[Saved data entries]
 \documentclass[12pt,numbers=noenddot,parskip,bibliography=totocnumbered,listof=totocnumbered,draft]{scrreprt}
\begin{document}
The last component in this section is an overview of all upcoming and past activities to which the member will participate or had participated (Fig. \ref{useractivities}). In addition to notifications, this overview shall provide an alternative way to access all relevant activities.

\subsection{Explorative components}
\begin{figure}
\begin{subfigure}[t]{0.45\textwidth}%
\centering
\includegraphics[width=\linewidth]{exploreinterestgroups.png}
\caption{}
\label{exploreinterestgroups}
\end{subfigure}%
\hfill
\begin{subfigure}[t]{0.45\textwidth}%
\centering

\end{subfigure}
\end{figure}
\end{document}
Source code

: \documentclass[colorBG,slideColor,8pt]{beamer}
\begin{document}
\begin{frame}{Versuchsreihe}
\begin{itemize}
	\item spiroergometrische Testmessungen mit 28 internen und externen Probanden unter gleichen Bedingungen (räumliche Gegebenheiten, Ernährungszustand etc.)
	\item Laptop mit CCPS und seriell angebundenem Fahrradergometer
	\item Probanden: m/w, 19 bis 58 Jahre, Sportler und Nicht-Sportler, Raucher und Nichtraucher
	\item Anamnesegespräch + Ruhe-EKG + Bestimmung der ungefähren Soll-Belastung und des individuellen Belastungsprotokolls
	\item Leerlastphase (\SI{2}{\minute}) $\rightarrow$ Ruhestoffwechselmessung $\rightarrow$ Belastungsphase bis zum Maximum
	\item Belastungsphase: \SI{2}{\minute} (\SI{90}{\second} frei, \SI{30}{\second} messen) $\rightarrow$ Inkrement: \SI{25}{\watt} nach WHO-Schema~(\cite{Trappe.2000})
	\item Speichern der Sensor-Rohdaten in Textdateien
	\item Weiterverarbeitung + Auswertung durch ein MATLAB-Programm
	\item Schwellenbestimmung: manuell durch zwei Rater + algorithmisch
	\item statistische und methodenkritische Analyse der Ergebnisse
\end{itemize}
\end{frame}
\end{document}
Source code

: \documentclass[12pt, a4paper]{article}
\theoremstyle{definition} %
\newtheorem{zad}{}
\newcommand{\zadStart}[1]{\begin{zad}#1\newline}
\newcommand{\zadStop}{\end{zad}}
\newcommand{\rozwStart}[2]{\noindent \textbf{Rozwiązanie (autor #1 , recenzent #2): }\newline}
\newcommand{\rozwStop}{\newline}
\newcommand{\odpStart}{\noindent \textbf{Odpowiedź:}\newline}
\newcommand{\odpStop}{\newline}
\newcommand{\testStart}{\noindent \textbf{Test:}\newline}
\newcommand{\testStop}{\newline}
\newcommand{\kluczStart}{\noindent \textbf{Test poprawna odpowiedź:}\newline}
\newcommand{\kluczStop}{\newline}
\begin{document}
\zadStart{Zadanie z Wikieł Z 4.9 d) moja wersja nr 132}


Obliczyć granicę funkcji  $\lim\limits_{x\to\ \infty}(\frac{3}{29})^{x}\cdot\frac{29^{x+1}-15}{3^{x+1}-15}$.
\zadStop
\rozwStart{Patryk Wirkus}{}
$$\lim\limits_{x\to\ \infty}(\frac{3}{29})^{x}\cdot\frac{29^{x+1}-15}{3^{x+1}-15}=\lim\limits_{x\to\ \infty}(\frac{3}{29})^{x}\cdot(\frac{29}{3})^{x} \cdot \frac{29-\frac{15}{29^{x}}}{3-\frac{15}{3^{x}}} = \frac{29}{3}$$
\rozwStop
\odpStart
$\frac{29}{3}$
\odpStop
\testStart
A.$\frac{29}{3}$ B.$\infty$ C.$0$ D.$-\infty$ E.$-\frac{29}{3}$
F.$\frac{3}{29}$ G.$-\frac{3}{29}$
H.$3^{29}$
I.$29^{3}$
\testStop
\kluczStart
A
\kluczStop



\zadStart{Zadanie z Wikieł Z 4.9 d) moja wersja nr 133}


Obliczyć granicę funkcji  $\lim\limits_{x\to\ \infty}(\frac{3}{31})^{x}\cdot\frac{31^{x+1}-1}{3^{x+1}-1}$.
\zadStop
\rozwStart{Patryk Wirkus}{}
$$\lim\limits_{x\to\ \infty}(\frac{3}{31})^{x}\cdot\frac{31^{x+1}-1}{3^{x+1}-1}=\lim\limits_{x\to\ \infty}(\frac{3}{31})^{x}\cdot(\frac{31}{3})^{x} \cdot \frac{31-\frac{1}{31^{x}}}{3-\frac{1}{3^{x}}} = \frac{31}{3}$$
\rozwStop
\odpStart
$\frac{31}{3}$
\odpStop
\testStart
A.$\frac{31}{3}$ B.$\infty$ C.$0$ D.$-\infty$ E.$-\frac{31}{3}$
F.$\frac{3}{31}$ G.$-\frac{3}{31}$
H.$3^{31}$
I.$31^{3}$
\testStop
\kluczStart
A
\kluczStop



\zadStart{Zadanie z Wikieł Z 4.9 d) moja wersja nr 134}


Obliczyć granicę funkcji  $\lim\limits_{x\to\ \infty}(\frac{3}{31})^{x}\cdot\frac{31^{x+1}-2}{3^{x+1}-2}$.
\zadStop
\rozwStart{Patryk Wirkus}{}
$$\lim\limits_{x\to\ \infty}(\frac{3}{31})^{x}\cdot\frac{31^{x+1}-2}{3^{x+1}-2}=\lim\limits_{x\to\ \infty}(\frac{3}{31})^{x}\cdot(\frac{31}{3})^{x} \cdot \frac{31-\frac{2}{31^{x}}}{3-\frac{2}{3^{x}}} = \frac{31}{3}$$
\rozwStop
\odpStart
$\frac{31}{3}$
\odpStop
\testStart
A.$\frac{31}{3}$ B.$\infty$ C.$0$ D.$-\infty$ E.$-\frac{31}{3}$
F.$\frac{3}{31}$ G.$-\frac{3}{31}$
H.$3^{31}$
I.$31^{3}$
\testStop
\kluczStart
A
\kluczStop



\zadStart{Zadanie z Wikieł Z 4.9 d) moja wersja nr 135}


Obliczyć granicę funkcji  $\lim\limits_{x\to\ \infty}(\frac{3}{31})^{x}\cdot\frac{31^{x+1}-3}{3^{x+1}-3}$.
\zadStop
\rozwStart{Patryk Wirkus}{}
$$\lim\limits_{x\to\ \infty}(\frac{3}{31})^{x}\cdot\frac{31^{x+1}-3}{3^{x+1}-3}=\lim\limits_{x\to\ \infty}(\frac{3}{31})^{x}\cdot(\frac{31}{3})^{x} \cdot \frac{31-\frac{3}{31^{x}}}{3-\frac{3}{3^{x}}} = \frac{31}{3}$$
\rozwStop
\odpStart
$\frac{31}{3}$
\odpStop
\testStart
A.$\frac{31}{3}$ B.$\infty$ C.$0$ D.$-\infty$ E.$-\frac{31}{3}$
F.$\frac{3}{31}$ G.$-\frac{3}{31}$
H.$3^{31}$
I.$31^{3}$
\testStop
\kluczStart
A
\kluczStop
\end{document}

● **Exercise brief**
Check each line of the records for the string "frame" and copy those that have it.

● **Solution for this problem**
\begin{frame}{Versuchsreihe}
\end{frame}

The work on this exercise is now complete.